→ Provided entries
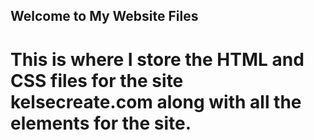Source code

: ## Welcome to My Website Files

# This is where I store the HTML and CSS files for the site kelsecreate.com along with all the elements for the site. 
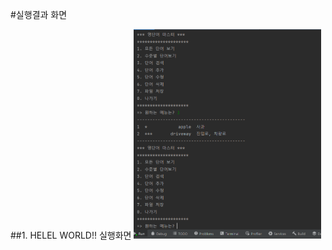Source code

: #실행결과 화면

##1. HELEL WORLD!! 실행화면
<img src = 'https://github.com/jjsskk/WordMasterProject/blob/master/screenshot/1.%EB%AA%A8%EB%93%A0%EB%8B%A8%EC%96%B4%EB%B3%B4%EA%B8%B0.png?raw=true' width='300'>
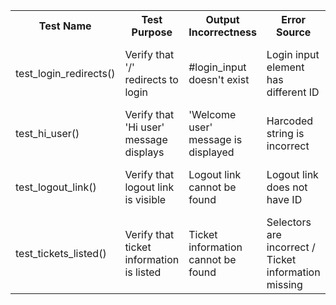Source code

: <table><tbody>
<tr>
    <th>Test Name</th>
    <th>Test Purpose</th>
    <th>Output Incorrectness</th>
    <th>Error Source</th>
    <th>Fix</th>
</tr>

<tr>
    <td>test_login_redirects()</td>
    <td>Verify that '/' redirects to login</td>
    <td>#login_input doesn't exist</td>
    <td>Login input element has different ID</td>
    <td>Update spec with correct ID</td>
</tr>

<tr>
    <td>test_hi_user()</td>
    <td>Verify that 'Hi user' message displays</td>
    <td>'Welcome user' message is displayed</td>
    <td>Harcoded string is incorrect</td>
    <td>Adjusted string in HTML template</td>
</tr>

<tr>
    <td>test_logout_link()</td>
    <td>Verify that logout link is visible</td>
    <td>Logout link cannot be found</td>
    <td>Logout link does not have ID</td>
    <td>Added ID to logout link</td>
</tr>

<tr>
    <td>test_tickets_listed()</td>
    <td>Verify that ticket information is listed</td>
    <td>Ticket information cannot be found</td>
    <td>Selectors are incorrect / Ticket information missing</td>
    <td>TODO fix</td>
</tr>

</tbody></table>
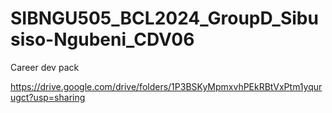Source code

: # SIBNGU505_BCL2024_GroupD_Sibusiso-Ngubeni_CDV06
Career dev pack

https://drive.google.com/drive/folders/1P3BSKyMpmxvhPEkRBtVxPtm1yqurugct?usp=sharing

→ Work request
Scan the listing above and copy all lines containing the word "cannot".

→ Answer
    <td>Logout link cannot be found</td>
    <td>Ticket information cannot be found</td>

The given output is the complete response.